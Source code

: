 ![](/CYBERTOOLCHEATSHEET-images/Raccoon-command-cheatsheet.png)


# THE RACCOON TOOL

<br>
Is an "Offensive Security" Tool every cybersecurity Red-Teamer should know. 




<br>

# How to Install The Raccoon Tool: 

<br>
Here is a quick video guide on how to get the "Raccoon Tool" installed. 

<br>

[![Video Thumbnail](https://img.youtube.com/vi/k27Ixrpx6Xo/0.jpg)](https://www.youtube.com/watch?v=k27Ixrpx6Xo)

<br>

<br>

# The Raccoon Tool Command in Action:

◇ ◇ ◇ ◇ ◇

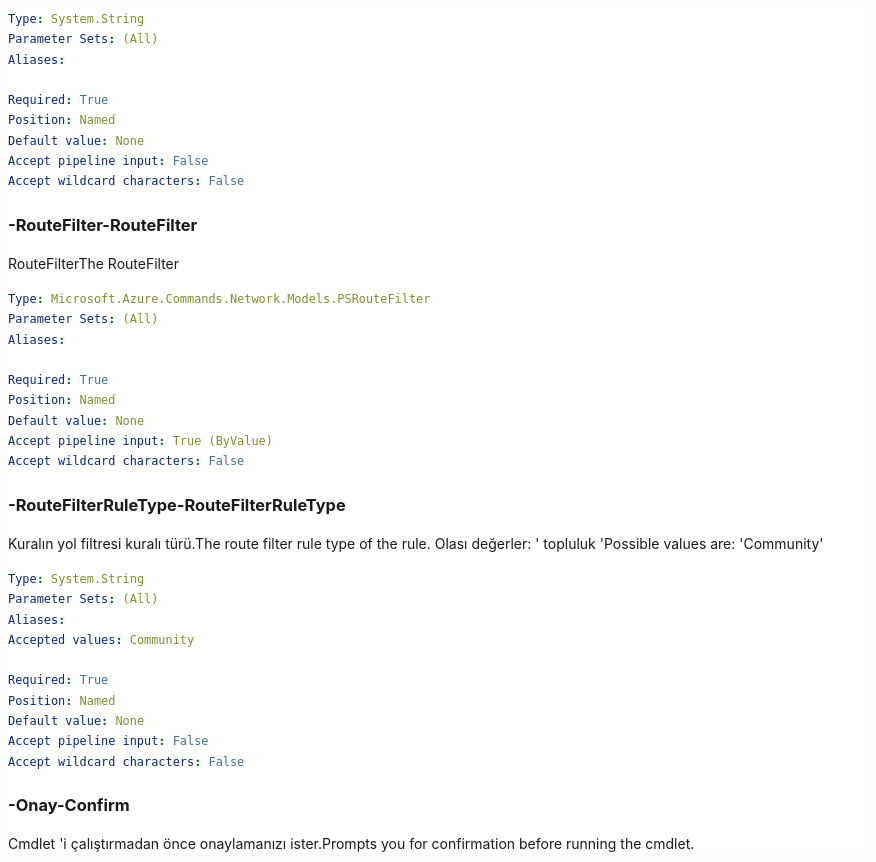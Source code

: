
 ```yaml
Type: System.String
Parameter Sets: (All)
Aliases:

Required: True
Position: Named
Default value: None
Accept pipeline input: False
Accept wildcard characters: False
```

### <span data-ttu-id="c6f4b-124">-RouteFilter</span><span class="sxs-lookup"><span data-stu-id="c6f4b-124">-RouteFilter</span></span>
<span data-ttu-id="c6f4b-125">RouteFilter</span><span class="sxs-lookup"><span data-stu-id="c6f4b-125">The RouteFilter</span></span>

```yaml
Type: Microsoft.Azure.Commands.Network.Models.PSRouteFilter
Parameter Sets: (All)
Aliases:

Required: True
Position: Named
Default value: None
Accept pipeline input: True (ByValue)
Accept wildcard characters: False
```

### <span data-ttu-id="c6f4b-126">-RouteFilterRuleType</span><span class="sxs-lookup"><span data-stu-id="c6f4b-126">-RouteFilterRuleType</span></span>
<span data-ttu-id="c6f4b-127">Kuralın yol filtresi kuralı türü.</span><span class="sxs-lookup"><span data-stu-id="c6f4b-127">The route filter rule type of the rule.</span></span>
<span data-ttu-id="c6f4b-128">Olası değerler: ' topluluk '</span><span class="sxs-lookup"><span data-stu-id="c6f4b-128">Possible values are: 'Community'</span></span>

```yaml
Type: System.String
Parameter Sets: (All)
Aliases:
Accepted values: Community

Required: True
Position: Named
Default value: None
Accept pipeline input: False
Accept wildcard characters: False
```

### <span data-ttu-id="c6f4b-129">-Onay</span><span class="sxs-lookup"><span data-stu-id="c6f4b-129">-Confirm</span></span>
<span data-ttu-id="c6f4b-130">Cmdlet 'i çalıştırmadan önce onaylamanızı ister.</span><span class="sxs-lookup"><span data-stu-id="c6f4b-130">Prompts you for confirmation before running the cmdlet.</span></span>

◇ ◇ ◇ ◇ ◇

• AIM OF THE EXERCISE: Whenever the word "data" appears in a line of the listing, report that line.

• EXPECTED ANSWER:
### <span data-ttu-id="c6f4b-124">-RouteFilter</span><span class="sxs-lookup"><span data-stu-id="c6f4b-124">-RouteFilter</span></span>
<span data-ttu-id="c6f4b-125">RouteFilter</span><span class="sxs-lookup"><span data-stu-id="c6f4b-125">The RouteFilter</span></span>
### <span data-ttu-id="c6f4b-126">-RouteFilterRuleType</span><span class="sxs-lookup"><span data-stu-id="c6f4b-126">-RouteFilterRuleType</span></span>
<span data-ttu-id="c6f4b-127">Kuralın yol filtresi kuralı türü.</span><span class="sxs-lookup"><span data-stu-id="c6f4b-127">The route filter rule type of the rule.</span></span>
<span data-ttu-id="c6f4b-128">Olası değerler: ' topluluk '</span><span class="sxs-lookup"><span data-stu-id="c6f4b-128">Possible values are: 'Community'</span></span>
### <span data-ttu-id="c6f4b-129">-Onay</span><span class="sxs-lookup"><span data-stu-id="c6f4b-129">-Confirm</span></span>
<span data-ttu-id="c6f4b-130">Cmdlet 'i çalıştırmadan önce onaylamanızı ister.</span><span class="sxs-lookup"><span data-stu-id="c6f4b-130">Prompts you for confirmation before running the cmdlet.</span></span>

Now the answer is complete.